/// Feedback
NProgress
A thin top-of-viewport progress bar with an imperative start/done controller for route and async transitions.
import { NProgress, nprogress } from "@protocore/pds";Driving the bar
Mount <NProgress /> once near your app root, then drive it with the nprogress controller. start() shows the bar and trickles it upward toward — but never reaching — 100%; done() fills and fades it out. set() and increment() give you manual control.
When to use it
This is the ambient "something is loading" signal for whole-page transitions: a client-side route change, a server action, a slow navigation. The trickle communicates ongoing work without a known duration — you call start() when the transition begins and done() when it ends, and the bar handles the in-between.

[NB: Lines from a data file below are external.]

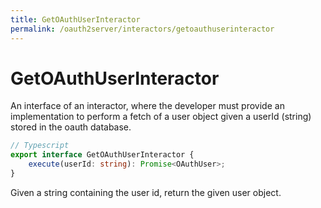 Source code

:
 ```yaml
---
title: GetOAuthUserInteractor
permalink: /oauth2server/interactors/getoauthuserinteractor
---
```


# GetOAuthUserInteractor

An interface of an interactor, where the developer must provide an implementation to perform a fetch of a user object given a userId (string) stored in the oauth database.

```typescript
// Typescript
export interface GetOAuthUserInteractor {
    execute(userId: string): Promise<OAuthUser>;
}
```

Given a string containing the user id, return the given user object.
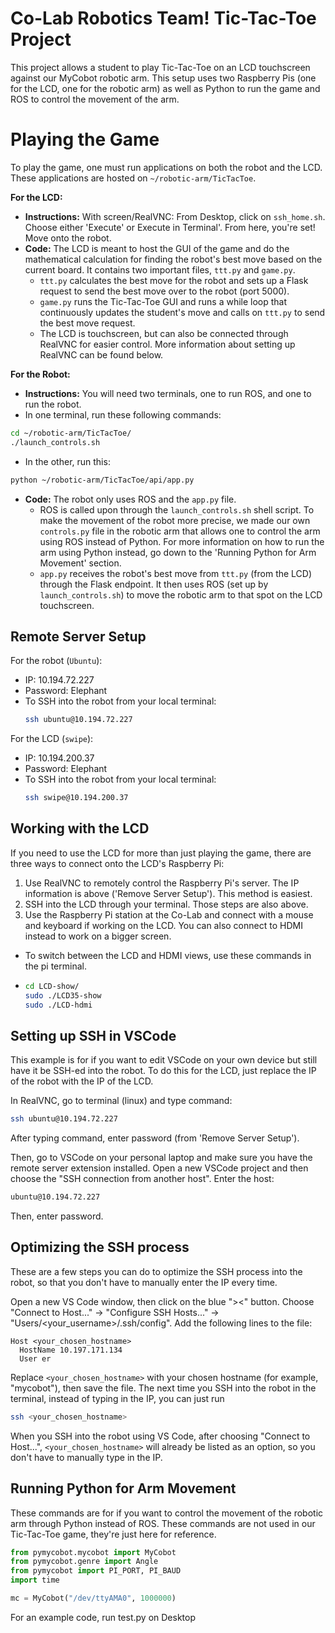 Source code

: # Co-Lab Robotics Team! Tic-Tac-Toe Project

This project allows a student to play Tic-Tac-Toe on an LCD touchscreen against our MyCobot robotic arm. This setup uses two Raspberry Pis (one for the LCD, one for the robotic arm) as well as Python to run the game and ROS to control the movement of the arm.

# Playing the Game
To play the game, one must run applications on both the robot and the LCD. These applications are hosted on `~/robotic-arm/TicTacToe`.

**For the LCD:**
* **Instructions:** With screen/RealVNC: From Desktop, click on `ssh_home.sh`. Choose either 'Execute' or Execute in Terminal'. From here, you're set! Move onto the robot.
* **Code:** The LCD is meant to host the GUI of the game and do the mathematical calculation for finding the robot's best move based on the current board. It contains two important files, `ttt.py` and `game.py`. 
  * `ttt.py` calculates the best move for the robot and sets up a Flask request to send the best move over to the robot (port 5000). 
  * `game.py` runs the Tic-Tac-Toe GUI and runs a while loop that continuously updates the student's move and calls on `ttt.py` to send the best move request.
  * The LCD is touchscreen, but can also be connected through RealVNC for easier control. More information about setting up RealVNC can be found below. 

**For the Robot:**
* **Instructions:** You will need two terminals, one to run ROS, and one to run the robot. 
* In one terminal, run these following commands: 
```bash
cd ~/robotic-arm/TicTacToe/
./launch_controls.sh
```
* In the other, run this: 
```bash
python ~/robotic-arm/TicTacToe/api/app.py
```
* **Code:** The robot only uses ROS and the `app.py` file. 
  * ROS is called upon through the `launch_controls.sh` shell script. To make the movement of the robot more precise, we made our own `controls.py` file in the robotic arm that allows one to control the arm using ROS instead of Python. For more information on how to run the arm using Python instead, go down to the 'Running Python for Arm Movement' section.
  * `app.py` receives the robot's best move from `ttt.py` (from the LCD) through the Flask endpoint. It then uses ROS (set up by `launch_controls.sh`) to move the robotic arm to that spot on the LCD touchscreen.


## Remote Server Setup
For the robot (`Ubuntu`): 
* IP: 10.194.72.227
* Password: Elephant
* To SSH into the robot from your local terminal: 
  ```bash
  ssh ubuntu@10.194.72.227
  ```

For the LCD (`swipe`): 
* IP: 10.194.200.37
* Password: Elephant
* To SSH into the robot from your local terminal: 
  ```bash
  ssh swipe@10.194.200.37
  ```

## Working with the LCD
If you need to use the LCD for more than just playing the game, there are three ways to connect onto the LCD's Raspberry Pi: 
1. Use RealVNC to remotely control the Raspberry Pi's server. The IP information is above ('Remove Server Setup'). This method is easiest. 
2. SSH into the LCD through your terminal. Those steps are also above.
3. Use the Raspberry Pi station at the Co-Lab and connect with a mouse and keyboard if working on the LCD. You can also connect to HDMI instead to work on a bigger screen. 
  * To switch between the LCD and HDMI views, use these commands in the pi terminal.
  * ```bash 
    cd LCD-show/
    sudo ./LCD35-show
    sudo ./LCD-hdmi
    ```

## Setting up SSH in VSCode
This example is for if you want to edit VSCode on your own device but still have it be SSH-ed into the robot. To do this for the LCD, just replace the IP of the robot with the IP of the LCD. 

In RealVNC, go to terminal (linux) and type command:

```bash
ssh ubuntu@10.194.72.227
```

After typing command, enter password (from 'Remove Server Setup').

Then, go to VSCode on your personal laptop and make sure you have the remote server extension installed. Open a new VSCode project and then choose the "SSH connection from another host". Enter the host:

```bash
ubuntu@10.194.72.227
```
Then, enter password.


## Optimizing the SSH process
These are a few steps you can do to optimize the SSH process into the robot, so that you don't have to manually enter the IP every time.

Open a new VS Code window, then click on the blue "><" button. Choose "Connect to Host..." -> "Configure SSH Hosts..." -> "Users/<your_username>/.ssh/config". Add the following lines to the file:

```
Host <your_chosen_hostname>
  HostName 10.197.171.134
  User er
```

Replace `<your_chosen_hostname>` with your chosen hostname (for example, "mycobot"), then save the file. The next time you SSH into the robot in the terminal, instead of typing in the IP, you can just run

```bash
ssh <your_chosen_hostname>
```

When you SSH into the robot using VS Code, after choosing "Connect to Host...", `<your_chosen_hostname>` will already be listed as an option, so you don't have to manually type in the IP.

## Running Python for Arm Movement
These commands are for if you want to control the movement of the robotic arm through Python instead of ROS. These commands are not used in our Tic-Tac-Toe game, they're just here for reference.

```python
from pymycobot.mycobot import MyCobot
from pymycobot.genre import Angle
from pymycobot import PI_PORT, PI_BAUD
import time
```

```python
mc = MyCobot("/dev/ttyAMA0", 1000000)
```

For an example code, run test.py on Desktop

Because the controller is a module-level singleton, call it from anywhere — a router event, a fetch wrapper, a mutation callback — without threading props. For determinate work with a real percentage, use ProgressBar; for a small in-place action, use InlineLoading.
Usage
Do
- Mount exactly one `<NProgress />` near the app root.
- Call `nprogress.start()` on transition start, `done()` on end.
- Wire it to router events or a shared fetch wrapper.
- Let the trickle stand in for an unknown duration.
Don't
- Mount several bars; they share one controller and will fight.
- Use it for determinate progress with a real percent — that's ProgressBar.
- Forget the matching `done()`; the bar will trickle forever.
Accessibility
- The bar is `role="progressbar"` with live `aria-valuenow`, and `aria-hidden` while idle so it isn't announced at rest.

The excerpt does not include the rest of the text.